Spouse of Tamil Nadu Chief Minister
- In office 14 January 1969 – 3 February 1969
- Preceded by: position established
- Succeeded by: Dhayalu and Rajathi Ammal

Personal details
- Born: 1910
- Died: 6 May 1996 (aged 86)
- Spouse: C. N. Annadurai ​(m. 1930)​

= Rani Annadurai =

Indian politician

Rani Annadurai (1910 − 6 May 1996) was born in Thirumullaivoyal and the wife of C N Annadurai, founder of the Dravida Munnetra Kazhagam (DMK) and former Chief Minister of Tamil Nadu.

==Early life==
 Rani married C N Annadurai in 1930, while Annadurai was a student in Pachaiyappa's College, Chennai. They had a traditional Hindu style marriage.

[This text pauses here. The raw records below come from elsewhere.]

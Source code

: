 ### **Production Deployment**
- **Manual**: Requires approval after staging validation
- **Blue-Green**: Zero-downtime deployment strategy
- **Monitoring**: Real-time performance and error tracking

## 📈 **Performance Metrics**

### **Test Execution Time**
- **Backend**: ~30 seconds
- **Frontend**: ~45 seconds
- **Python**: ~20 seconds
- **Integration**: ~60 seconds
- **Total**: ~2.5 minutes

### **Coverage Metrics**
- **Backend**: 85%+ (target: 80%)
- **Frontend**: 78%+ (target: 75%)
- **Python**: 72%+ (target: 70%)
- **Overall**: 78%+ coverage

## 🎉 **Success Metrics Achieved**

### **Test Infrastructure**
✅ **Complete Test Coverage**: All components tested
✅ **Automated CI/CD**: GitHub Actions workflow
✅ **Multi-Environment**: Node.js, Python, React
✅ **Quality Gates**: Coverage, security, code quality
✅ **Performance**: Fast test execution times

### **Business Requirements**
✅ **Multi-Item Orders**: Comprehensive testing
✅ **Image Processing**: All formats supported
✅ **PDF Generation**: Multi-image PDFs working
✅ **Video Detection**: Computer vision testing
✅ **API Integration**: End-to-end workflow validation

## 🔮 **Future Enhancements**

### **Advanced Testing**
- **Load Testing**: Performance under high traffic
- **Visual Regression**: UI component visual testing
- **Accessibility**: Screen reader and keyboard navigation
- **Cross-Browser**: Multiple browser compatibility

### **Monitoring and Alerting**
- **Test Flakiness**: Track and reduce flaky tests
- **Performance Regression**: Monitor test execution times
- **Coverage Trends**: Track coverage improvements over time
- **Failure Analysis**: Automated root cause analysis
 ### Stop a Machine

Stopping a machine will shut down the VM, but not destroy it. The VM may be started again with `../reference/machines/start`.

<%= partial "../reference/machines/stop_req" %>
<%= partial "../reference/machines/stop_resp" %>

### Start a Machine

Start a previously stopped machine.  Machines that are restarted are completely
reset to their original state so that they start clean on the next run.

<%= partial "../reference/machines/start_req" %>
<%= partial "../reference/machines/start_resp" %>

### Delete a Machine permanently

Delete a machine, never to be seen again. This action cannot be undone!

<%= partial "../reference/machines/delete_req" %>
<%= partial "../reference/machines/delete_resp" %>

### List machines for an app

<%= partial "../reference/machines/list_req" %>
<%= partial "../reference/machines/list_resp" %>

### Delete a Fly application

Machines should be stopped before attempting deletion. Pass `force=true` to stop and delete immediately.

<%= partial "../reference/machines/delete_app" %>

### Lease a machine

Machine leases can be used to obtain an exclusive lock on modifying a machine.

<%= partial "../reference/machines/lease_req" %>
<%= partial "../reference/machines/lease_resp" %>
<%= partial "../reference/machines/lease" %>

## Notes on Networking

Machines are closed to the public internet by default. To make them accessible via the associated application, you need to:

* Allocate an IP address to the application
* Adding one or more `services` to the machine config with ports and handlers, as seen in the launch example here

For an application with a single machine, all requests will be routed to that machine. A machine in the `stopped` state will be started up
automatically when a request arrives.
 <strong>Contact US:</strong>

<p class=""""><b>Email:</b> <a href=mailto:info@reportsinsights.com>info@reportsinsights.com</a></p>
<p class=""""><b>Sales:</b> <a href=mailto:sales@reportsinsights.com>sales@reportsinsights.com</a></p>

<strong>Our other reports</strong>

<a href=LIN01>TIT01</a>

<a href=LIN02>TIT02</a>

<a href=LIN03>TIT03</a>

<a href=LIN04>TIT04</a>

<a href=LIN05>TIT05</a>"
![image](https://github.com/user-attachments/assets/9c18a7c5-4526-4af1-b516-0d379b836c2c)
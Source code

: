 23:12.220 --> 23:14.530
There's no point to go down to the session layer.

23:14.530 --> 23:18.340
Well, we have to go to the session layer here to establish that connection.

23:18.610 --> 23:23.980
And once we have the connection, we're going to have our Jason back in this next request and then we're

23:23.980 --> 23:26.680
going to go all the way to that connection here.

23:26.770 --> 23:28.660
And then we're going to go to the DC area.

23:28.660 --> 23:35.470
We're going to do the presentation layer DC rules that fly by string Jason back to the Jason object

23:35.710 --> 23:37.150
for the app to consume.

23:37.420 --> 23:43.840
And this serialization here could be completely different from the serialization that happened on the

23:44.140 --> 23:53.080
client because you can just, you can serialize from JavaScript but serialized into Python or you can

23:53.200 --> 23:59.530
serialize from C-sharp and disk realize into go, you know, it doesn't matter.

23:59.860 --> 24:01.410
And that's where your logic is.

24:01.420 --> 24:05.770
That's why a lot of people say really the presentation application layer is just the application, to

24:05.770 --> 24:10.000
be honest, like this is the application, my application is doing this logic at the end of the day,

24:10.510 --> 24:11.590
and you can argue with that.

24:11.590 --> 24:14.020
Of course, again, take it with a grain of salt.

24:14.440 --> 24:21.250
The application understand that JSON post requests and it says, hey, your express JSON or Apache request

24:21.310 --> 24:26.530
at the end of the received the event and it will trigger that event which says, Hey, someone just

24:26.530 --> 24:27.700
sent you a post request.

Rani and Annadurai did not have any children of their own. They adopted Annadurai's elder sister's children. His sister, Rajamani Ammal, lived with them and looked after their home. Rajamani Ammal had four sons, and Annadurai and his wife Rani adopted all of them.

==Public life==
Rani was very supportive of Annadurai's work and political career. In the biography of C N Annadurai, written by Kannan R, it is mentioned that she would never disturb him while he was studying late at night, since she realised that his work was in the service of the nation. Even though she was frightened when he was arrested in 1938 for his role in the anti-Hindi agitation, she visited him frequently in jail.

When Annadurai became the Chief Minister, he found it necessary to create a home office at his residence to carry out his duties more efficiently. The government allowed him to furnish the office, and among the furniture he received was a sofa set. Rani wanted to keep the sofa set in the home and not the office room, but he did not allow her to do so – even though his office was in the same building as his home at this time.

After Annadurai's death, Rani Annadurai continued to be active in politics, for the A-DMK, DMK and also as an independent. She even contested elections for the Lok Sabha seat in Bangalore North constituency as an independent in 1977. She won 924 votes, but eventually lost to the Congress candidate.

She also took part in many cultural activities, and was honoured by the Tamil Isai Sangam in 1969.

Rani Annadurai died in Madras on 6 May 1996 at the age of 82.